Re: how to improve performance

Rudi Ahlers <rudiahlers@xxxxxxxxx> · Tue, 21 Nov 2017 14:12:22 +0200

On Tue, Nov 21, 2017 at 10:46 AM, Christian Balzer <chibi@xxxxxxx> wrote:
On Tue, 21 Nov 2017 09:21:58 +0200 Rudi Ahlers wrote:

> On Mon, Nov 20, 2017 at 2:36 PM, Christian Balzer <chibi@xxxxxxx> wrote:

>

> > On Mon, 20 Nov 2017 14:02:30 +0200 Rudi Ahlers wrote:

> >

> > > We're planning on installing 12X Virtual Machines with some heavy loads.

> > >

> > > the SSD drives are  INTEL SSDSC2BA400G4

> > >

> > Interesting, where did you find those?

> > Or did you have them lying around?

> >

> > I've been unable to get DC S3710 SSDs for nearly a year now.

> >

>

> In South Africa, one of our suppliers had some in stock.

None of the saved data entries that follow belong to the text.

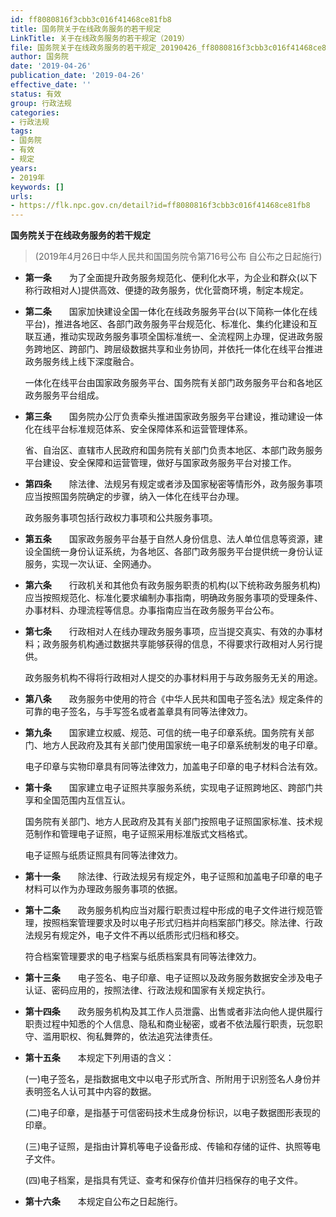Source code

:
 ```yaml
---
id: ff8080816f3cbb3c016f41468ce81fb8
title: 国务院关于在线政务服务的若干规定
LinkTitle: 关于在线政务服务的若干规定（2019）
file: 国务院关于在线政务服务的若干规定_20190426_ff8080816f3cbb3c016f41468ce81fb8.docx
author: 国务院
date: '2019-04-26'
publication_date: '2019-04-26'
effective_date: ''
status: 有效
group: 行政法规
categories:
- 行政法规
tags:
- 国务院
- 有效
- 规定
years:
- 2019年
keywords: []
urls:
- https://flk.npc.gov.cn/detail?id=ff8080816f3cbb3c016f41468ce81fb8
---
```


**国务院关于在线政务服务的若干规定**

> (2019年4月26日中华人民共和国国务院令第716号公布 自公布之日起施行)

- **第一条**　　为了全面提升政务服务规范化、便利化水平，为企业和群众(以下称行政相对人)提供高效、便捷的政务服务，优化营商环境，制定本规定。

- **第二条**　　国家加快建设全国一体化在线政务服务平台(以下简称一体化在线平台)，推进各地区、各部门政务服务平台规范化、标准化、集约化建设和互联互通，推动实现政务服务事项全国标准统一、全流程网上办理，促进政务服务跨地区、跨部门、跨层级数据共享和业务协同，并依托一体化在线平台推进政务服务线上线下深度融合。

  一体化在线平台由国家政务服务平台、国务院有关部门政务服务平台和各地区政务服务平台组成。

- **第三条**　　国务院办公厅负责牵头推进国家政务服务平台建设，推动建设一体化在线平台标准规范体系、安全保障体系和运营管理体系。

  省、自治区、直辖市人民政府和国务院有关部门负责本地区、本部门政务服务平台建设、安全保障和运营管理，做好与国家政务服务平台对接工作。

- **第四条**　　除法律、法规另有规定或者涉及国家秘密等情形外，政务服务事项应当按照国务院确定的步骤，纳入一体化在线平台办理。

  政务服务事项包括行政权力事项和公共服务事项。

- **第五条**　　国家政务服务平台基于自然人身份信息、法人单位信息等资源，建设全国统一身份认证系统，为各地区、各部门政务服务平台提供统一身份认证服务，实现一次认证、全网通办。

- **第六条**　　行政机关和其他负有政务服务职责的机构(以下统称政务服务机构)应当按照规范化、标准化要求编制办事指南，明确政务服务事项的受理条件、办事材料、办理流程等信息。办事指南应当在政务服务平台公布。

- **第七条**　　行政相对人在线办理政务服务事项，应当提交真实、有效的办事材料；政务服务机构通过数据共享能够获得的信息，不得要求行政相对人另行提供。

  政务服务机构不得将行政相对人提交的办事材料用于与政务服务无关的用途。

- **第八条**　　政务服务中使用的符合《中华人民共和国电子签名法》规定条件的可靠的电子签名，与手写签名或者盖章具有同等法律效力。

- **第九条**　　国家建立权威、规范、可信的统一电子印章系统。国务院有关部门、地方人民政府及其有关部门使用国家统一电子印章系统制发的电子印章。

  电子印章与实物印章具有同等法律效力，加盖电子印章的电子材料合法有效。

- **第十条**　　国家建立电子证照共享服务系统，实现电子证照跨地区、跨部门共享和全国范围内互信互认。

  国务院有关部门、地方人民政府及其有关部门按照电子证照国家标准、技术规范制作和管理电子证照，电子证照采用标准版式文档格式。

  电子证照与纸质证照具有同等法律效力。

- **第十一条**　　除法律、行政法规另有规定外，电子证照和加盖电子印章的电子材料可以作为办理政务服务事项的依据。

- **第十二条**　　政务服务机构应当对履行职责过程中形成的电子文件进行规范管理，按照档案管理要求及时以电子形式归档并向档案部门移交。除法律、行政法规另有规定外，电子文件不再以纸质形式归档和移交。

  符合档案管理要求的电子档案与纸质档案具有同等法律效力。

- **第十三条**　　电子签名、电子印章、电子证照以及政务服务数据安全涉及电子认证、密码应用的，按照法律、行政法规和国家有关规定执行。

- **第十四条**　　政务服务机构及其工作人员泄露、出售或者非法向他人提供履行职责过程中知悉的个人信息、隐私和商业秘密，或者不依法履行职责，玩忽职守、滥用职权、徇私舞弊的，依法追究法律责任。

- **第十五条**　　本规定下列用语的含义：

  (一)电子签名，是指数据电文中以电子形式所含、所附用于识别签名人身份并表明签名人认可其中内容的数据。

  (二)电子印章，是指基于可信密码技术生成身份标识，以电子数据图形表现的印章。

  (三)电子证照，是指由计算机等电子设备形成、传输和存储的证件、执照等电子文件。

  (四)电子档案，是指具有凭证、查考和保存价值并归档保存的电子文件。

- **第十六条**　　本规定自公布之日起施行。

They're still

> fairly new, about 2 months old now.

>

>

Odd, oh well.

>

>

> > The SATA drives are ST8000NM0055-1RM112

> > >

> > Note that these (while fast) have an internal flash cache, limiting them to

> > something like 0.2 DWPD.

> > Probably not an issue with the WAL/DB on the Intels, but something to keep

> > in mind.

> >

>

>

> I don't quite understand what you want to say, please explain?

>

See the other mails in this thread after the one above.

In short, probably nothing to worry about.

>

>

> > > Please explain your comment, "b) will find a lot of people here who don't

> > > approve of it."

> > >

> > Read the archives.

> > Converged clusters are complex and debugging Ceph when tons of other

> > things are going on at the same time on the machine even more so.

> >

>

>

> Ok, so I have 4 physical servers and need to setup a highly redundant

> cluster. How else would you have done it? There is no budget for a SAN, let

> alone a highly available SAN.

>

As I said, I'd be fine doing it with Ceph, if that was a good match.

It's easy to starve resources with hyperconverged clusters.

Since you're using proxmox, DRBD would be an obvious alternative,

especially if you're not planning on growing this cluster.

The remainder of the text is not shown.